_Exercise directions_:
Of the lines below, write out exactly those from the line with "and effort required" through the line with "process with me.", both included, and skip the rest.

Records from a collection:
____________________
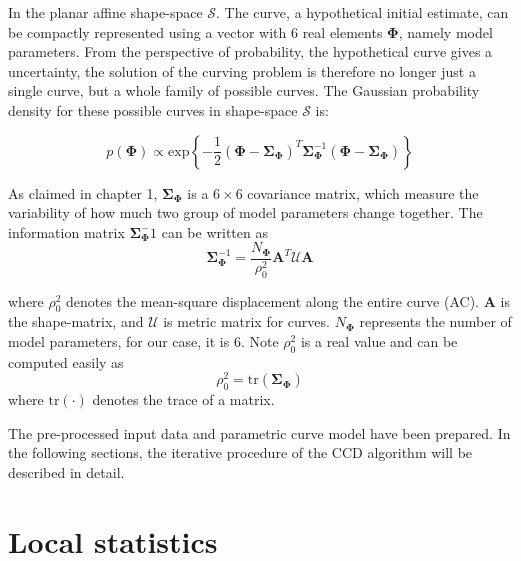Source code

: In the planar affine shape-space $\mathcal{S}$. The curve, a
hypothetical initial estimate, can be compactly represented using a
vector with 6 real elements $\mathbf{\Phi}$, namely model
parameters. From the perspective of probability, the hypothetical
curve gives a uncertainty, the solution of the curving problem is
therefore no longer just a single curve, but a whole family of
possible curves. The Gaussian probability density for these possible
curves in shape-space $\mathcal{S}$ is:

\begin{equation}
  \label{eq:5.1}
   p(\mathbf{\Phi}) \propto
\mathrm{exp} \left\{ -\frac{1}{2} (\mathbf{\Phi} -
  \mathbf{\Sigma}_{\mathbf{\Phi}})^T \mathbf{\Sigma}_{\mathbf{\Phi}}^{-1} (\mathbf{\Phi} -
  \mathbf{\Sigma}_{\mathbf{\Phi}}) \right\}
\end{equation}

As claimed in chapter 1, $\mathbf{\Sigma}_{\mathbf{\Phi}}$ is a $6 \times 6$ 
covariance matrix, which measure the variability of
how much two group of model parameters change together. The
information matrix $\mathbf{\Sigma}_{\mathbf{\Phi}}^-1$ can be
written as 
\begin{equation}
  \label{eq:5.2}
  \mathbf{\Sigma}_{\mathbf{\Phi}}^{-1} = \frac{N_{\mathbf{\Phi}}}{\rho_0^2} \mathbf{A}^T\mathcal{U}\mathbf{A}
\end{equation}

where $\rho_0^2$ denotes the mean-square displacement along the entire
curve (AC). $\mathbf{A}$ is the shape-matrix, and $\mathcal{U}$ is
metric matrix for curves. $N_{\mathbf{\Phi}}$ represents
the number of model parameters, for our case, it is 6. Note $\rho_0^2$
is a real value and can be computed easily as 
\begin{equation}
  \label{eq:5.3}
  \rho_0^2 = \mathrm{tr}(\mathbf{\Sigma}_{\mathbf{\Phi}})
\end{equation}
where $\mathrm{tr}(\cdot)$ denotes the trace of a matrix.

The pre-processed input data and parametric curve model have been
prepared. In the following sections, the iterative procedure of the
CCD algorithm will be described in detail.

\section{Local statistics}
\label{sec:ls}

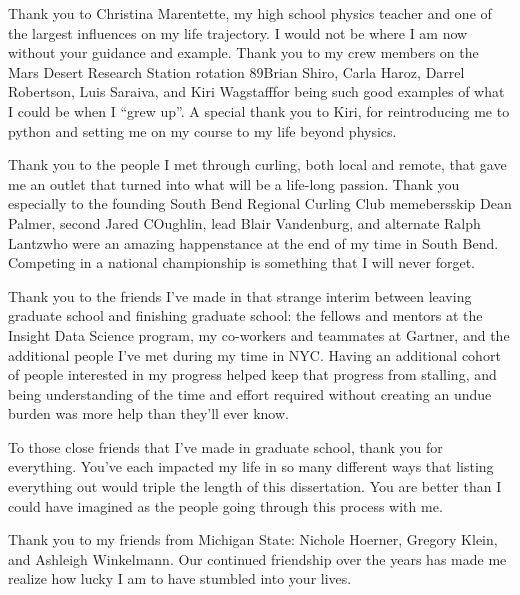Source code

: \begin{acknowledge}
Thank you to Christina Marentette, my high school physics teacher and
one of the largest influences on my life trajectory. I would not be
where I am now without your guidance and example. Thank you to my crew
members on the Mars Desert Research Station rotation
89\textemdash{}Brian Shiro, Carla Haroz, Darrel Robertson, Luis Saraiva,
and Kiri Wagstaff\textemdash{}for being such good examples of what I
could be when I ``grew up''. A special thank you to Kiri, for
reintroducing me to python and setting me on my course to my life beyond
physics.

Thank you to the people I met through curling, both local and remote,
that gave me an outlet that turned into what will be a life-long
passion. Thank you especially to the founding South Bend Regional
Curling Club memebers\textemdash{}skip Dean Palmer, second Jared
COughlin, lead Blair Vandenburg, and alternate Ralph
Lantz\textemdash{}who were an amazing happenstance at the end of my time
in South Bend. Competing in a national championship is something that I
will never forget.

Thank you to the friends I've made in that strange interim between
leaving graduate school and finishing graduate school: the fellows and
mentors at the Insight Data Science program, my co-workers and teammates
at Gartner, and the additional people I've met during my time in NYC.
Having an additional cohort of people interested in my progress helped
keep that progress from stalling, and being understanding of the time
and effort required without creating an undue burden was more help than
they'll ever know.

To those close friends that I've made in graduate school, thank you for
everything. You've each impacted my life in so many different ways that
listing everything out would triple the length of this dissertation. You
are better than I could have imagined as the people going through this
process with me.

Thank you to my friends from Michigan State: Nichole Hoerner, Gregory
Klein, and Ashleigh Winkelmann. Our continued friendship over the years
has made me realize how lucky I am to have stumbled into your lives.


\end{acknowledge}
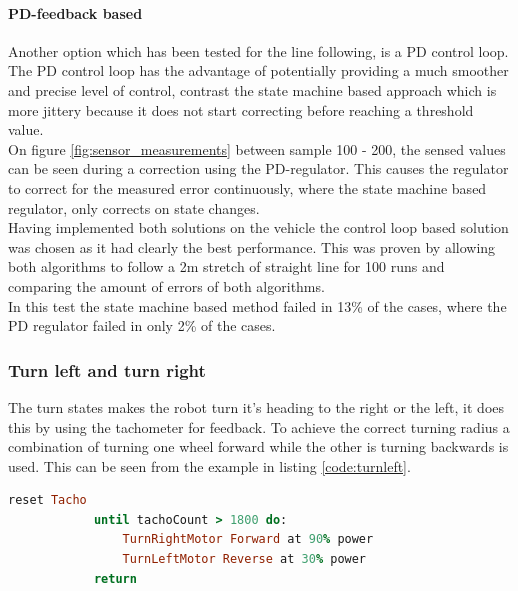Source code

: \documentclass[final, english, a4paper]{article}
\begin{document}
            \paragraph{PD-feedback based}
            Another option which has been tested for the line following, is a PD control loop.
            The PD control loop has the advantage of potentially providing a much smoother and precise level of control, contrast the state machine based approach which is more jittery because it does not start correcting before reaching a threshold value.\\
            On figure \ref{fig:sensor_measurements} between sample 100 - 200,
            the sensed values can be seen during a correction using the PD-regulator.
            This causes the regulator to correct for the measured error 
            continuously, where the state machine based regulator, only corrects on state
            changes.
            \\
            Having implemented both solutions on the vehicle the control loop based
            solution was chosen as it had clearly the best performance. This
            was proven by allowing both algorithms to follow a 2m stretch of
            straight line for 100 runs and comparing the amount of errors of both algorithms.
            \\
            In this test the state machine based method failed in 13\% of the
            cases, where the PD regulator failed in only 2\% of the cases.
             
            
            
	    \subsubsection{Turn left and turn right}
	        The turn states makes the robot turn it's heading to
	        the right or the left,
	        it does this by using the tachometer for feedback.
	        To achieve the correct turning radius a combination of turning one
	        wheel forward while the other is turning backwards is used. This
	        can be seen from the example in listing \ref{code:turnleft}.
	        \begin{lstlisting}[language=Ruby, frame=single, basicstyle=\small, caption={TurnLeft Pseudo example}, label={code:turnleft}]
	        reset Tacho
	        until tachoCount > 1800 do:
	            TurnRightMotor Forward at 90% power
	            TurnLeftMotor Reverse at 30% power
	        return
	        \end{lstlisting}
\end{document}
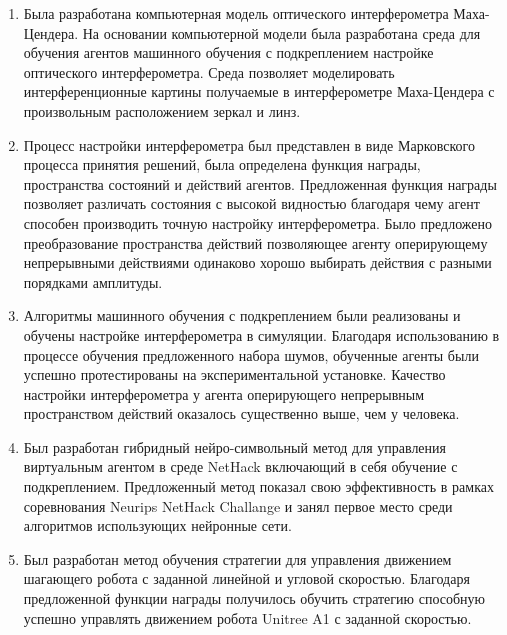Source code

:\begin{enumerate}
  \item Была разработана компьютерная модель оптического интерферометра Маха-Цендера. На основании компьютерной модели была разработана среда для обучения агентов машинного обучения с подкреплением настройке оптического интерферометра. Среда позволяет моделировать интерференционные картины получаемые в интерферометре Маха-Цендера с произвольным расположением зеркал и линз. 
  \item Процесс настройки интерферометра был представлен в виде Марковского процесса принятия решений, была определена функция награды, пространства состояний и действий агентов. Предложенная функция награды позволяет различать состояния с высокой видностью благодаря чему агент способен производить точную настройку интерферометра. Было предложено преобразование пространства действий позволяющее агенту оперирующему непрерывными действиями одинаково хорошо выбирать действия с разными порядками амплитуды. 
  \item Алгоритмы машинного обучения с подкреплением были реализованы и обучены настройке интерферометра в симуляции. Благодаря использованию в процессе обучения предложенного набора шумов, обученные агенты были успешно протестированы на экспериментальной установке. Качество настройки интерферометра у агента оперирующего непрерывным пространством действий оказалось существенно выше, чем у человека. 
  \item Был разработан гибридный нейро-символьный метод для управления виртуальным агентом в среде NetHack включающий в себя обучение с подкреплением. Предложенный метод показал свою эффективность в рамках соревнования Neurips NetHack Challange и занял первое место среди алгоритмов использующих нейронные сети.
  \item Был разработан метод обучения стратегии для управления движением шагающего робота с заданной линейной и угловой скоростью. Благодаря предложенной функции награды получилось обучить стратегию способную успешно управлять движением робота Unitree A1 с заданной скоростью. 
\end{enumerate}

\newpage
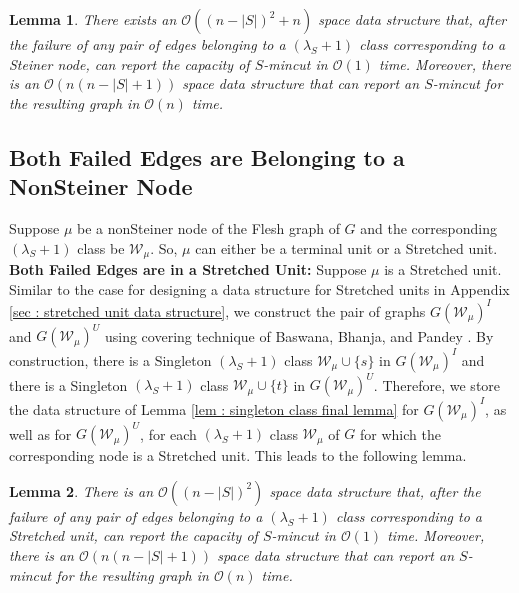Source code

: \documentclass[letterpaper,11pt]{article}
\newtheorem{lemma}{Lemma}[]
\begin{document}
\begin{lemma} \label{lem : generic Steiner node dual edge failure}
    There exists an ${\mathcal O}((n-|S|)^2+n)$ space data structure that, after the failure of any pair of edges belonging to a $(\lambda_S+1)$ class corresponding to a Steiner node, can report the capacity of $S$-mincut in ${\mathcal O}(1)$ time. Moreover, there is an ${\mathcal O}(n(n-|S|+1))$ space data structure that can report an $S$-mincut for the resulting graph in ${\mathcal O}(n)$ time.
\end{lemma}
















\subsection{Both Failed Edges are Belonging to a NonSteiner Node} \label{sec : nonSteiner node}
 Suppose $\mu$ be a nonSteiner node of the Flesh graph of $G$ and the corresponding $(\lambda_S+1)$ class be ${\mathcal W}_{\mu}$. So, $\mu$ can either be a terminal unit or a Stretched unit. \\


\noindent
\textbf{Both Failed Edges are in a Stretched Unit:} Suppose $\mu$ is a Stretched unit. Similar to the case for designing a data structure for Stretched units in Appendix \ref{sec : stretched unit data structure}, we construct the pair of graphs $G({\mathcal W}_{\mu})^I$ and $G({\mathcal W}_{\mu})^U$ using covering technique of Baswana, Bhanja, and Pandey \cite{DBLP:journals/talg/BaswanaBP23}. By construction, there is a Singleton $(\lambda_S+1)$ class ${\mathcal W}_{\mu}\cup \{s\}$ in $G({\mathcal W}_{\mu})^I$ and there is a Singleton $(\lambda_S+1)$ class ${\mathcal W}_{\mu}\cup \{t\}$ in $G({\mathcal W}_{\mu})^U$. Therefore, we store the data structure of Lemma \ref{lem : singleton class final lemma} for $G({\mathcal W}_{\mu})^I$, as well as for $G({\mathcal W}_{\mu})^U$, for each $(\lambda_S+1)$ class ${\mathcal W}_{\mu}$ of $G$ for which the corresponding node is a Stretched unit. This leads to the following lemma.
\begin{lemma} \label{lem : stretched unit}
    There is an ${\mathcal O}((n-|S|)^2)$ space data structure that, after the failure of any pair of edges belonging to a $(\lambda_S+1)$ class corresponding to a Stretched unit, can report the capacity of $S$-mincut in ${\mathcal O}(1)$ time. Moreover, there is an ${\mathcal O}(n(n-|S|+1))$ space data structure that can report an $S$-mincut for the resulting graph in ${\mathcal O}(n)$ time.
\end{lemma}
 
\end{document}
____________________
_Exercise answer_:
and effort required without creating an undue burden was more help than
they'll ever know.

To those close friends that I've made in graduate school, thank you for
everything. You've each impacted my life in so many different ways that
listing everything out would triple the length of this dissertation. You
are better than I could have imagined as the people going through this
process with me.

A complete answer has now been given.